It is tempting to describe AI Medium using our existing concepts such as remix, bricolage or post-modern. The last term seems to fit quite well: art that consists of quotes and references to earlier historical art; combining parts and elements of already existing culture; looking back rather than forward. We can also recall the nineteenth-century eclectic paradigm in art and architecture that deliberately revived and combined historical styles.

All these concepts share a common assumption: that culture moves forward by recycling, recombining, and referencing what already exists. In short—“Make it Old” rather than modernist “Make it New.” AI content seems to confirm this perfectly—the models are literally trained on everything that came before.

Yet we should resist using only these concepts—because they can make us miss what is new about the AI medium. In my talk, I want to explore some of the key properties of this medium that such concepts cannot capture.

Some of the properties I will describe and analyze are structural—they follow from how these models fundamentally work. Others may diminish as models improve. Both are worth understanding, because even temporary properties of a medium shape the culture produced with it during that period.

The Trade-off Between Variability and Control

AI gives us unprecedented ease of creation and variability—but at the expense of precise control over details. This is how this medium fundamentally works: based on extracting patterns from large collections of media artifacts, and then generating new artifacts through prediction—through probabilistic actions.

The lack of control is therefore not a temporary limitation waiting to be engineered away. It is a constitutive property of the medium. Probabilistic generation and total authorial control are in tension by definition.

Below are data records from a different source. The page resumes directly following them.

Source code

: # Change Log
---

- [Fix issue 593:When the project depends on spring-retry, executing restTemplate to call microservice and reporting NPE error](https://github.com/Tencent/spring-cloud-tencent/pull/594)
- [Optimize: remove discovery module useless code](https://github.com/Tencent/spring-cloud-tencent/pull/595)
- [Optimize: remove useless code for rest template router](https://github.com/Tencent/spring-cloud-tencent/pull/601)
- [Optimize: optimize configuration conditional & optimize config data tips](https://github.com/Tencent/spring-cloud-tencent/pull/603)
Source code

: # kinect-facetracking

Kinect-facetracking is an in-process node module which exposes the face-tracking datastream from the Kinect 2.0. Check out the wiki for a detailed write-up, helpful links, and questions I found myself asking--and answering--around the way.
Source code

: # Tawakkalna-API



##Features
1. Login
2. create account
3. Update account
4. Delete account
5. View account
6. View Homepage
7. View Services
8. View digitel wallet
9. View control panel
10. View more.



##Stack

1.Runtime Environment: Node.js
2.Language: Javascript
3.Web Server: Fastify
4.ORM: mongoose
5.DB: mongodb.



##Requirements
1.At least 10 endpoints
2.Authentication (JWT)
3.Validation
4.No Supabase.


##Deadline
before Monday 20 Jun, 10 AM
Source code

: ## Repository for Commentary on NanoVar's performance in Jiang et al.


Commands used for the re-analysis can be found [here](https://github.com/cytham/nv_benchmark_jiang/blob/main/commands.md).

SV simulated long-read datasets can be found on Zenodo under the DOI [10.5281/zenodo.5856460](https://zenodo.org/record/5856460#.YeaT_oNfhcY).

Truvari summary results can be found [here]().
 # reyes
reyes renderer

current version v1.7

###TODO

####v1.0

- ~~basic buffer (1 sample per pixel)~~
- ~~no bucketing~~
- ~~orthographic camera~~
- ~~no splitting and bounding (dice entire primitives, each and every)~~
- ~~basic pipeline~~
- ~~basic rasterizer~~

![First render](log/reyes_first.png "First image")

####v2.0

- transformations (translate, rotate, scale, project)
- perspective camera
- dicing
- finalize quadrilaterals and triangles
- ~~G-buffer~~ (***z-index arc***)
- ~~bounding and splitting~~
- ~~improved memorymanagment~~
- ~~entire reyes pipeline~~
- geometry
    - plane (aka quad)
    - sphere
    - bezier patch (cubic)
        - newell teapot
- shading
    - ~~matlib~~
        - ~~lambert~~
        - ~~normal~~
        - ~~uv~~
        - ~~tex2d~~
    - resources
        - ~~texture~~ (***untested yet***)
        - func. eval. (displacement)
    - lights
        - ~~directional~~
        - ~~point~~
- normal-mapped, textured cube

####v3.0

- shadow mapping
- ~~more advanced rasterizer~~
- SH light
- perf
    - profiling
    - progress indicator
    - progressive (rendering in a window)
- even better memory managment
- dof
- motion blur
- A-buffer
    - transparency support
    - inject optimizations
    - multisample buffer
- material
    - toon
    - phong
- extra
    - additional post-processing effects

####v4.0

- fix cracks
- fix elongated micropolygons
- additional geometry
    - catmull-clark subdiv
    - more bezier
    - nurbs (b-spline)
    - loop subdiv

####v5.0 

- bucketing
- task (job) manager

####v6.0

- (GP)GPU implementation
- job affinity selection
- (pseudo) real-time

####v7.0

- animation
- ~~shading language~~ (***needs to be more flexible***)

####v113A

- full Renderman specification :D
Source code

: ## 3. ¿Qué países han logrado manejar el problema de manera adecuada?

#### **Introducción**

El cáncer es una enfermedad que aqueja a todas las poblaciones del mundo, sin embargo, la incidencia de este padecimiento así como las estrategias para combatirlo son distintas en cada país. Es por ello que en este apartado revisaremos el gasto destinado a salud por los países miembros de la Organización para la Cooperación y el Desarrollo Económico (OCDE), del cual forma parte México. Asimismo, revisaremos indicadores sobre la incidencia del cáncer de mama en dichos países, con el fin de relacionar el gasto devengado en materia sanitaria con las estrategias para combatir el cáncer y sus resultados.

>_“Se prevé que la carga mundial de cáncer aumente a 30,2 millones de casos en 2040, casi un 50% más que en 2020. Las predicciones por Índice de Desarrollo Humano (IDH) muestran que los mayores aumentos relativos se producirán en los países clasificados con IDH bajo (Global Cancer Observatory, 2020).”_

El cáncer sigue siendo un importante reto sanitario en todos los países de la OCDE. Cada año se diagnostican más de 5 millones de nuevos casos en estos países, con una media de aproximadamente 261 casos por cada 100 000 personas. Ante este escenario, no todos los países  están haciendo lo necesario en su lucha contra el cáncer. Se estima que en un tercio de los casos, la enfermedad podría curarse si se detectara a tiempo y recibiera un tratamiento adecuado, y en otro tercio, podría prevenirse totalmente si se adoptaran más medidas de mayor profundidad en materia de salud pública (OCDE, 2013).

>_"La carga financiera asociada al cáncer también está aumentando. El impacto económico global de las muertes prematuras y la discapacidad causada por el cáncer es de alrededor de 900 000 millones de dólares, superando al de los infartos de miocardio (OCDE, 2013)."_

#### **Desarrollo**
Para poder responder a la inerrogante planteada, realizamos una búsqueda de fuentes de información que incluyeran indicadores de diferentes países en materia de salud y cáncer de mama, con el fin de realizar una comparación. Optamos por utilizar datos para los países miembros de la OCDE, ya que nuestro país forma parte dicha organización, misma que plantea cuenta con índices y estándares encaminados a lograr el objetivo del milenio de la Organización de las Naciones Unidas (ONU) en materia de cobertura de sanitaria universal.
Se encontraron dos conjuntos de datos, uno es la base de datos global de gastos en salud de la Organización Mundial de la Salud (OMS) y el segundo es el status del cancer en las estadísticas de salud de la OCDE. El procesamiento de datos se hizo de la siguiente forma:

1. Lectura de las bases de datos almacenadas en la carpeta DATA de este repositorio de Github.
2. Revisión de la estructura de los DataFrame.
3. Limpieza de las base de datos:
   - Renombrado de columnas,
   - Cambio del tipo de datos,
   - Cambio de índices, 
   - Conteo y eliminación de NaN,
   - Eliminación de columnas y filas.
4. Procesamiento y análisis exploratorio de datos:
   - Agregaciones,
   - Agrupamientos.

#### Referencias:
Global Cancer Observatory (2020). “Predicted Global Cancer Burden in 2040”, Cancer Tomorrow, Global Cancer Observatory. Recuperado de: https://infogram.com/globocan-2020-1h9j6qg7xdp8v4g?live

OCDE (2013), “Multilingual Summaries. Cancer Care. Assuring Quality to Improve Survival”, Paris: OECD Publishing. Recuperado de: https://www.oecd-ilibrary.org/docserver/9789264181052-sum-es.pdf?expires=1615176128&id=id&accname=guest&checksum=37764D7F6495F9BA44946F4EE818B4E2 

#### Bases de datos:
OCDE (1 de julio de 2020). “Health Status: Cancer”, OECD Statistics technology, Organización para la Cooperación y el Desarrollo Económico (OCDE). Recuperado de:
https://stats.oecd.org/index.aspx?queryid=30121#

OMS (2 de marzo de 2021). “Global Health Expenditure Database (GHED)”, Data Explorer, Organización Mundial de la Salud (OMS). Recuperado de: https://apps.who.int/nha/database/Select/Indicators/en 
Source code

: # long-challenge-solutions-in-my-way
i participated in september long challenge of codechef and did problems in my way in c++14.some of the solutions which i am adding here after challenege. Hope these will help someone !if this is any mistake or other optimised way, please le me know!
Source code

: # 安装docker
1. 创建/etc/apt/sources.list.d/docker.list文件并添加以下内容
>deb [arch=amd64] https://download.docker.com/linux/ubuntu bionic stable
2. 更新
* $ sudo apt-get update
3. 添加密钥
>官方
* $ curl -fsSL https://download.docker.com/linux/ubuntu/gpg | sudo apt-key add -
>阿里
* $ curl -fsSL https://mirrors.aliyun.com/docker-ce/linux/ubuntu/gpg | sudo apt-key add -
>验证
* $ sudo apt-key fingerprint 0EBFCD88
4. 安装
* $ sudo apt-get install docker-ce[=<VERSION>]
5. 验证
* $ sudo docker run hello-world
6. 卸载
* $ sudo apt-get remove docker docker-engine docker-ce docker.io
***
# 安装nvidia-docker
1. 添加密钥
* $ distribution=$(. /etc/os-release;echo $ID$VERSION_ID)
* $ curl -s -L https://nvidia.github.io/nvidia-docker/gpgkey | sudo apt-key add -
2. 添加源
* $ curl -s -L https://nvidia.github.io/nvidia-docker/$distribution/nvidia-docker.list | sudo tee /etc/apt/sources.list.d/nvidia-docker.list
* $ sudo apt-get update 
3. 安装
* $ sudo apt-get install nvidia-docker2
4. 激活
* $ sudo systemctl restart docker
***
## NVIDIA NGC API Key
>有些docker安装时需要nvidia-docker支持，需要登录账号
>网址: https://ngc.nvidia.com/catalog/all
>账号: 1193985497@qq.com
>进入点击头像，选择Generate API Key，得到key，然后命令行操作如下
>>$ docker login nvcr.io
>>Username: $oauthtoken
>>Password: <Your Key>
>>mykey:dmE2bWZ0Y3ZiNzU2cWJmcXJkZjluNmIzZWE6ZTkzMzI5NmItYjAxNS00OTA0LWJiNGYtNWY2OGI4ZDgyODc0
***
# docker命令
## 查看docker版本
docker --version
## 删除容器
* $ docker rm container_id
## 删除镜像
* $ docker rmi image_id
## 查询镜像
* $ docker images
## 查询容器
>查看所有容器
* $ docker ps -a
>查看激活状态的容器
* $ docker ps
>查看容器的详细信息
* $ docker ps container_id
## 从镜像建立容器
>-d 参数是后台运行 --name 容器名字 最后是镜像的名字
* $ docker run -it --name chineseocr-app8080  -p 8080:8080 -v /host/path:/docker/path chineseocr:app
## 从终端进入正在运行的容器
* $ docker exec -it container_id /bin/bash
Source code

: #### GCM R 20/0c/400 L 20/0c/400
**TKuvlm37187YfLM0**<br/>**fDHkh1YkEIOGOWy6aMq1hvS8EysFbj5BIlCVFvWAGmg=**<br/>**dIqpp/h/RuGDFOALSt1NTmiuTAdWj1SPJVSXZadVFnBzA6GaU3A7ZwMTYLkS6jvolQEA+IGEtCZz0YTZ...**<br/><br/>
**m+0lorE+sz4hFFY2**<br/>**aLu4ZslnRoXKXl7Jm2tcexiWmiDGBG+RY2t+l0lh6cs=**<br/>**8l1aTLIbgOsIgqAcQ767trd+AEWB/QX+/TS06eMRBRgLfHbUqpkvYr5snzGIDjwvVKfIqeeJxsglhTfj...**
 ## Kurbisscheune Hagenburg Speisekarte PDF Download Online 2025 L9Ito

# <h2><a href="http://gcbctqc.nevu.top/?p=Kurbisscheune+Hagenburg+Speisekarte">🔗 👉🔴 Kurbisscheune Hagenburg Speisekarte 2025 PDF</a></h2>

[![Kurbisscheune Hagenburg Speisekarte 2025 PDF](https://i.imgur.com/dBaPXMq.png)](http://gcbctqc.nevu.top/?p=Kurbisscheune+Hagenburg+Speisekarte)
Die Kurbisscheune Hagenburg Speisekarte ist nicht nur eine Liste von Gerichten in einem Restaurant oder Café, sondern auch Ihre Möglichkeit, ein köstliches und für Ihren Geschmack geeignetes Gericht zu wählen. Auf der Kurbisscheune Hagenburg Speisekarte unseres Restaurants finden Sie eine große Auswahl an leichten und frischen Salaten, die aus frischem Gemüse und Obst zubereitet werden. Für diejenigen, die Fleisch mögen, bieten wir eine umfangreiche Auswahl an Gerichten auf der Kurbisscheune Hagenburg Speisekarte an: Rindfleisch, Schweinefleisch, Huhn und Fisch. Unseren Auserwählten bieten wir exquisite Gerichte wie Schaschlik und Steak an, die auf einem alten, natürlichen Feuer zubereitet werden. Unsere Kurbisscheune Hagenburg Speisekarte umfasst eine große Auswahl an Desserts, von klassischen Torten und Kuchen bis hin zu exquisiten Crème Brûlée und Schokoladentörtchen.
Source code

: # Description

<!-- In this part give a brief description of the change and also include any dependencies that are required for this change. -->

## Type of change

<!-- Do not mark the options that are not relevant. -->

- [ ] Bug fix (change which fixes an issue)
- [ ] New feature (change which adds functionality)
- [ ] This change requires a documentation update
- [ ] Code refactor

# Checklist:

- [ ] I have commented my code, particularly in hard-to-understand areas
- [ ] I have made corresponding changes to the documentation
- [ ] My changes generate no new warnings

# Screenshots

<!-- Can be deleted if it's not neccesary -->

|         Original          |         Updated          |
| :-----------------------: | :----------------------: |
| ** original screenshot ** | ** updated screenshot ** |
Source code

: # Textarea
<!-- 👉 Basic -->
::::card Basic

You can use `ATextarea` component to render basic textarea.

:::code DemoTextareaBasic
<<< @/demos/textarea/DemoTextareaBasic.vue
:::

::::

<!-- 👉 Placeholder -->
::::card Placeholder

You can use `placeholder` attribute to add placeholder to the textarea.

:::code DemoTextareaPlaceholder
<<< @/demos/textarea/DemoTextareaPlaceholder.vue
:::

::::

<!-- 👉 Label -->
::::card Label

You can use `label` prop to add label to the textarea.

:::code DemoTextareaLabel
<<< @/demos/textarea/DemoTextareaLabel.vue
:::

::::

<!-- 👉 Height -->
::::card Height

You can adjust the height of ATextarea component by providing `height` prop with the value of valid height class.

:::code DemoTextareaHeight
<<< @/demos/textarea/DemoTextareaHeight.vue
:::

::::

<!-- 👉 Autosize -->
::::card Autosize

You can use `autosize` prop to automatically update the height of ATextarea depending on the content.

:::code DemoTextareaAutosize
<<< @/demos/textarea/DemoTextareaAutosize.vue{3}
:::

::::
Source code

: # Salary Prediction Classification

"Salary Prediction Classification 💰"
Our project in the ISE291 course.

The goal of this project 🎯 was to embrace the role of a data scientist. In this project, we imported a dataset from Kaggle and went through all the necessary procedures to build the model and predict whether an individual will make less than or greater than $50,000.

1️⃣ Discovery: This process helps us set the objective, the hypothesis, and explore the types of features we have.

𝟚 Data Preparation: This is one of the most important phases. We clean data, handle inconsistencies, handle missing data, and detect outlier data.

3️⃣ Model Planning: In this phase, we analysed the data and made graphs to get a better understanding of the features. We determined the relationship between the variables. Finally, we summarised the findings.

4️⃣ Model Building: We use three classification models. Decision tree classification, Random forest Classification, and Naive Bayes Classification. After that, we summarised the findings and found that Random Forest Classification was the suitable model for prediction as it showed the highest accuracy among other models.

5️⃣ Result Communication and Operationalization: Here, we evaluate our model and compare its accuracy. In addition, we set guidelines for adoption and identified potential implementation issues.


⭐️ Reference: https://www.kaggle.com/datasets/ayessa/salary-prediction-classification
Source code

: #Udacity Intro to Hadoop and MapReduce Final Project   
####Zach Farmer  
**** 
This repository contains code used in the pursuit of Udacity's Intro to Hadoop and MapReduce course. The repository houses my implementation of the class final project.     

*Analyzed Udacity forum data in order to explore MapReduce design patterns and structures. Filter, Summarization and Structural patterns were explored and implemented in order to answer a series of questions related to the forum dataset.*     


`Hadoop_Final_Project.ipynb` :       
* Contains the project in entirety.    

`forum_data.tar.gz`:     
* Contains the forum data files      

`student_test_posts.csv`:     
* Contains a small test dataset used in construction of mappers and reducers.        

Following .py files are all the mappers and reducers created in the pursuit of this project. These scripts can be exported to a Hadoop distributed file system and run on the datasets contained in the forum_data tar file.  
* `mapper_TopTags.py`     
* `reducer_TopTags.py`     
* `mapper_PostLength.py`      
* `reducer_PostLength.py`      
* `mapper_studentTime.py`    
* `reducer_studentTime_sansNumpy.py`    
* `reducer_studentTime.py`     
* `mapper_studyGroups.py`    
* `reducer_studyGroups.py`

What does this mean in practice for culture? For amateurs and casual users, the lack of precise control over details is more often than not irrelevant, as long as generated artifacts look good. But what about creative professionals? Although GenAI produces high-quality results, designers do not have complete control over every detail—the model makes countless decisions autonomously. Consider such cases as, for example, generating an advertising photo for a product, or making a book cover or another graphic design where exact position and size of every graphic element really matters. In such cases, this lack of full control remains a fundamental challenge.

There is a big part of creative universe where the lack of precise control and inability to edit results is acceptable—but probably much bigger part where it is not.

This perspective also gives a possible new way to categorize the art, media, and design universe. Normally, we use categories like media types, or mass-produced vs unique, or 2D versus 3D versus 4D, or static vs interactive, and others. But now the arrival of GenAI brings another important boundary: all cases where high precision, control over minute details, and editability are crucial, versus all cases where it's not.

Unprecedented Degrees of Freedom

Continuing this theme, I want to describe one aspect of AI image generation which is probably most important and interesting to me among all its other aspects. Modern artists used a variety of methods and tools to give up control and add randomness and indeterminacy into their artistic process. But usually, all such methods and systems only operate in one or at maximum a few dimensions. For example, take a particle system—yes, its parameters (particle size, transparency, speed, etc.) can be controlled by random functions—but in using such particle systems, we can still imagine beforehand the range of possible animated visuals we may see. While particles can be rendered in a variety of ways, all these possible visuals will have a definite family resemblance. The degrees of freedom—the range of possible we may expect—is limited.

Although GenAI can be used in this way (limiting its degree of freedom, and this is how it is often used for particular practical media tasks), it also enables a different mode. The artifacts it can generate in response to user requests can have more degrees of freedom, more unpredictability, and cover a much larger area of creative universe of everything which is possible, but invisible to us.

Modern experimental arts (including visual arts, music, literature, and performance) developed a variety of methods for introducing indeterminacy into artistic works. These methods and also ways to think about different types of indeterminacy are very useful for understanding AI medium.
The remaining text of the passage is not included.